WORK ITEM –
Your response must be an exact transcription of the lines from the one containing "- 128 million / Japanese" through the final line of the data.

START DATA

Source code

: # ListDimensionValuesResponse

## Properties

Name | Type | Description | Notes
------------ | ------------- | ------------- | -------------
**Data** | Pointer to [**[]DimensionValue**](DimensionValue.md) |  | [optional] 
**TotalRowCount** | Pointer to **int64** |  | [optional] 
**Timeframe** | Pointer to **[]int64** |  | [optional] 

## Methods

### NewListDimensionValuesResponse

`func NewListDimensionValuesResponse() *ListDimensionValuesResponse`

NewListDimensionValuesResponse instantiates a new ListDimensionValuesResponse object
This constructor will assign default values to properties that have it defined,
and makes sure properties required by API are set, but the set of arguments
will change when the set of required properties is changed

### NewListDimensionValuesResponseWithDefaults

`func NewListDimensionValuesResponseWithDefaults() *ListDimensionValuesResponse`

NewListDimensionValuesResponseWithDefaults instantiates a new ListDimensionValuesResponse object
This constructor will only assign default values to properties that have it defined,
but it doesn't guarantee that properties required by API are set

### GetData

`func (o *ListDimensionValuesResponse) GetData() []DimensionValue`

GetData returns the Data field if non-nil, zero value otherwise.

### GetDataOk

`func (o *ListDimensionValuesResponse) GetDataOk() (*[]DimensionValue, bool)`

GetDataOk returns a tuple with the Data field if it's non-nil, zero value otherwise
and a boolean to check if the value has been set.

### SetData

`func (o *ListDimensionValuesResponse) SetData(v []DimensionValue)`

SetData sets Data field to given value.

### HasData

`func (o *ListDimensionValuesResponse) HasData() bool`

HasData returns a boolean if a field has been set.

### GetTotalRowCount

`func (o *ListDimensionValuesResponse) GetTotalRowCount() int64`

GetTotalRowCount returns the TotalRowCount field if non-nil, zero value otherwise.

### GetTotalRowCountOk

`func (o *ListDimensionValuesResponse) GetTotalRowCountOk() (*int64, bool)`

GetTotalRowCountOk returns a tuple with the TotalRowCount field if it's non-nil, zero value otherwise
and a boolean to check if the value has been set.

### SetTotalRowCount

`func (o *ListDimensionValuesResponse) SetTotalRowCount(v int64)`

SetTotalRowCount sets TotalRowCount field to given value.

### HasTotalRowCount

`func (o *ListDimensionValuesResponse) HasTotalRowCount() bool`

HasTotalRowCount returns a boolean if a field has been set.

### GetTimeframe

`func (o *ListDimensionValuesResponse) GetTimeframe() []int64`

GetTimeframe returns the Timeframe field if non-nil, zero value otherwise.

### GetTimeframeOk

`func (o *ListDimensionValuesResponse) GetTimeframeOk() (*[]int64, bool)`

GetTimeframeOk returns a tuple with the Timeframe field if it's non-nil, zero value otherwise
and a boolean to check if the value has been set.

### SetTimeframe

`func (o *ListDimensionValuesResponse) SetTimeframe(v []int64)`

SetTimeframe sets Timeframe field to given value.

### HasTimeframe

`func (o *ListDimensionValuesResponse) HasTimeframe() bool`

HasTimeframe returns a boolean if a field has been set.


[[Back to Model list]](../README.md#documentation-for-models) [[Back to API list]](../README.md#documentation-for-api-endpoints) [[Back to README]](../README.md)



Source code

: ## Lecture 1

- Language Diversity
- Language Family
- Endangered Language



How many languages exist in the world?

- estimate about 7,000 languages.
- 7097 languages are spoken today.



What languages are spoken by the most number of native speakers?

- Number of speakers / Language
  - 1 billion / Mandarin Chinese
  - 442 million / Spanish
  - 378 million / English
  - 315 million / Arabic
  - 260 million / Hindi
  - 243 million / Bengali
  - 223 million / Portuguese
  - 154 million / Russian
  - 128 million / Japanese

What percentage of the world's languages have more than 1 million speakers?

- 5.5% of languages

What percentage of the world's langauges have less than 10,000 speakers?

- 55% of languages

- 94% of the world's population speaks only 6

END DATA

TASK SOLUTION –
  - 128 million / Japanese

What percentage of the world's languages have more than 1 million speakers?

- 5.5% of languages

What percentage of the world's langauges have less than 10,000 speakers?

- 55% of languages

- 94% of the world's population speaks only 6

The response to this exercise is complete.